Work required — In the records below, one line contains "must strengthen our". Print that line and every line after it exactly, down to the final one.

Records for processing —
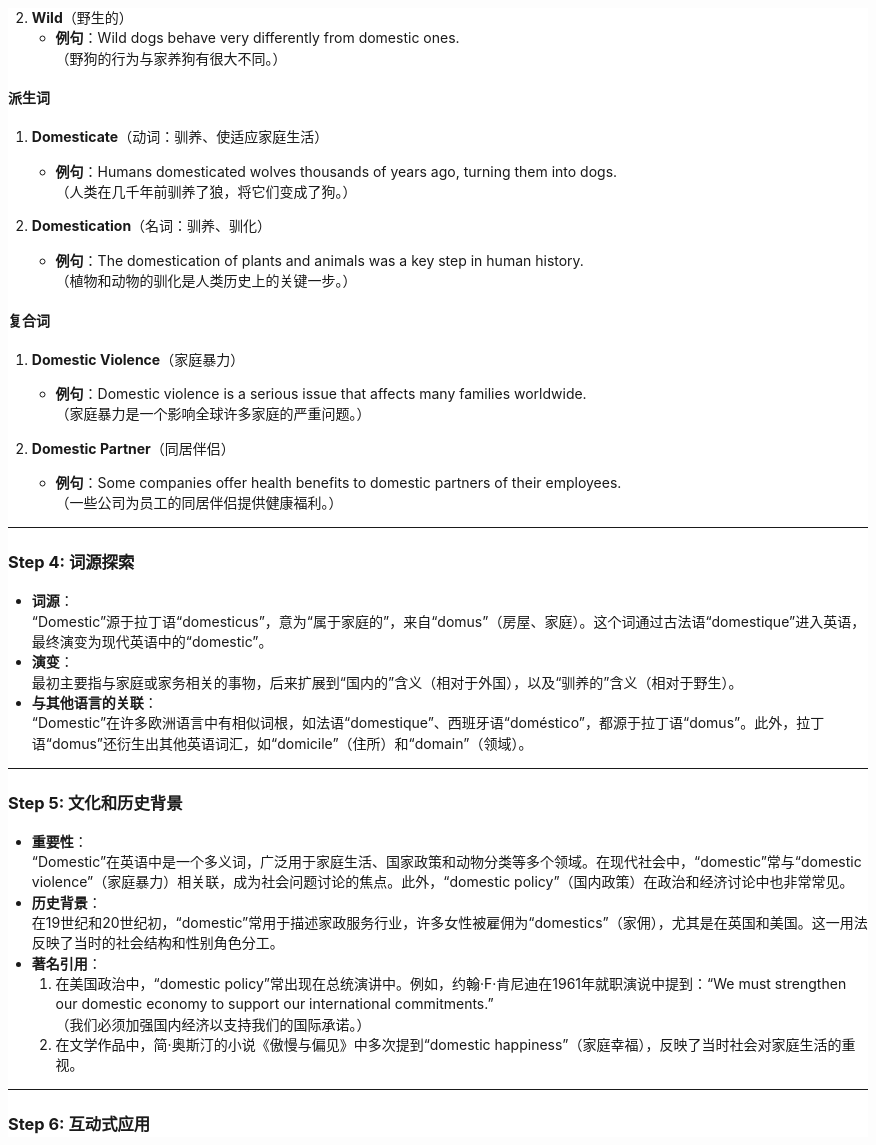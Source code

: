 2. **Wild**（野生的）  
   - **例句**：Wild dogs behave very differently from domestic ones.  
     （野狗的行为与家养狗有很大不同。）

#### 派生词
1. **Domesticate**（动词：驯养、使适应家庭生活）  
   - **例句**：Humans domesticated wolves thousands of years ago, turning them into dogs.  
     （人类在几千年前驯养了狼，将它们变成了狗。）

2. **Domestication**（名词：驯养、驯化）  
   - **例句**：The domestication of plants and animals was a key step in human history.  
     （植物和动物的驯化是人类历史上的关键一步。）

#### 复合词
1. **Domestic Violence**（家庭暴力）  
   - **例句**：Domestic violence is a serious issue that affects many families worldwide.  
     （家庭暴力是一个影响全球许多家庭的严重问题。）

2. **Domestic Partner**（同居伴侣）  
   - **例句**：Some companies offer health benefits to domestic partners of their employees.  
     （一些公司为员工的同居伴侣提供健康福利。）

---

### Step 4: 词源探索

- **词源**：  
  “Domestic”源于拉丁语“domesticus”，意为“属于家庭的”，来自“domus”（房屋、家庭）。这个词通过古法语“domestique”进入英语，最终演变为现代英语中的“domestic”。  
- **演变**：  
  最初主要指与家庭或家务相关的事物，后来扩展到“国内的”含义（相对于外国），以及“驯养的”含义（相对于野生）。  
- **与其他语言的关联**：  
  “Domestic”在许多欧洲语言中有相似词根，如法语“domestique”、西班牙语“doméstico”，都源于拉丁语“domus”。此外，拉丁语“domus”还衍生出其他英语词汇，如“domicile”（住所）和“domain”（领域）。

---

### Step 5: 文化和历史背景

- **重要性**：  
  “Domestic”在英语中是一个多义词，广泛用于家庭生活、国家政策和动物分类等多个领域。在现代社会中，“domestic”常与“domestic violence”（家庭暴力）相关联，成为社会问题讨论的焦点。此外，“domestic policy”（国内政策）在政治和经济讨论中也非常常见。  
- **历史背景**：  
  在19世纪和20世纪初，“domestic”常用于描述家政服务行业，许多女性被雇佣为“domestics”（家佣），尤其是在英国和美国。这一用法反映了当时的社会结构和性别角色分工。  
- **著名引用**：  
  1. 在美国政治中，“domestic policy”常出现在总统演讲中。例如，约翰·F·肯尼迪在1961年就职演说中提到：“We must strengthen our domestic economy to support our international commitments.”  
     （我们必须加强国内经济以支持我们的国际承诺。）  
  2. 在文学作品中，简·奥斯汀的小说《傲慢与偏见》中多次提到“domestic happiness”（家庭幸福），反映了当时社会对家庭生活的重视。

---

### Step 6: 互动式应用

Exercise solution —
  1. 在美国政治中，“domestic policy”常出现在总统演讲中。例如，约翰·F·肯尼迪在1961年就职演说中提到：“We must strengthen our domestic economy to support our international commitments.”  
     （我们必须加强国内经济以支持我们的国际承诺。）  
  2. 在文学作品中，简·奥斯汀的小说《傲慢与偏见》中多次提到“domestic happiness”（家庭幸福），反映了当时社会对家庭生活的重视。

---

### Step 6: 互动式应用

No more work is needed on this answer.